======== DATA FOR THIS TASK ========
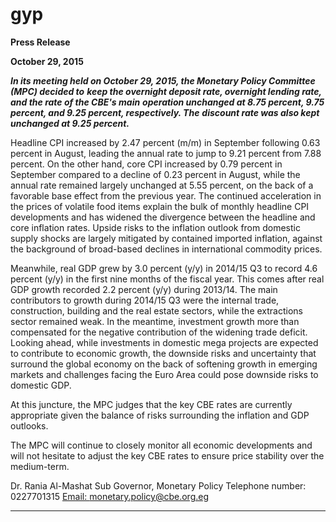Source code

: # gyp

**Press Release**

**October 29, 2015**

**_In its meeting held on October 29, 2015, the Monetary Policy Committee (MPC) decided to_**
**_keep the overnight deposit rate, overnight lending rate, and the rate of the CBE's main_**
**_operation unchanged at 8.75 percent, 9.75 percent, and 9.25 percent, respectively. The_**
**_discount rate was also kept unchanged at 9.25 percent._**

Headline CPI increased by 2.47 percent (m/m) in September following 0.63 percent in August,
leading the annual rate to jump to 9.21 percent from 7.88 percent. On the other hand, core CPI
increased by 0.79 percent in September compared to a decline of 0.23 percent in August, while
the annual rate remained largely unchanged at 5.55 percent, on the back of a favorable base
effect from the previous year. The continued acceleration in the prices of volatile food items
explain the bulk of monthly headline CPI developments and has widened the divergence
between the headline and core inflation rates. Upside risks to the inflation outlook from
domestic supply shocks are largely mitigated by contained imported inflation, against the
background of broad-based declines in international commodity prices.

Meanwhile, real GDP grew by 3.0 percent (y/y) in 2014/15 Q3 to record 4.6 percent (y/y) in the
first nine months of the fiscal year. This comes after real GDP growth recorded 2.2 percent (y/y)
during 2013/14. The main contributors to growth during 2014/15 Q3 were the internal trade,
construction, building and the real estate sectors, while the extractions sector remained weak.
In the meantime, investment growth more than compensated for the negative contribution of
the widening trade deficit. Looking ahead, while investments in domestic mega projects are
expected to contribute to economic growth, the downside risks and uncertainty that surround
the global economy on the back of softening growth in emerging markets and challenges facing
the Euro Area could pose downside risks to domestic GDP.

At this juncture, the MPC judges that the key CBE rates are currently appropriate given the
balance of risks surrounding the inflation and GDP outlooks.

The MPC will continue to closely monitor all economic developments and will not hesitate to
adjust the key CBE rates to ensure price stability over the medium-term.

Dr. Rania Al-Mashat
Sub Governor, Monetary Policy
Telephone number: 0227701315
[Email: monetary.policy@cbe.org.eg](mailto:monetary.policy@cbe.org.eg)


-----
========
TASK DESCRIPTION – How many lines in the records contain the word "from"? Answer with the number alone.

EXPECTED OUTPUT – 3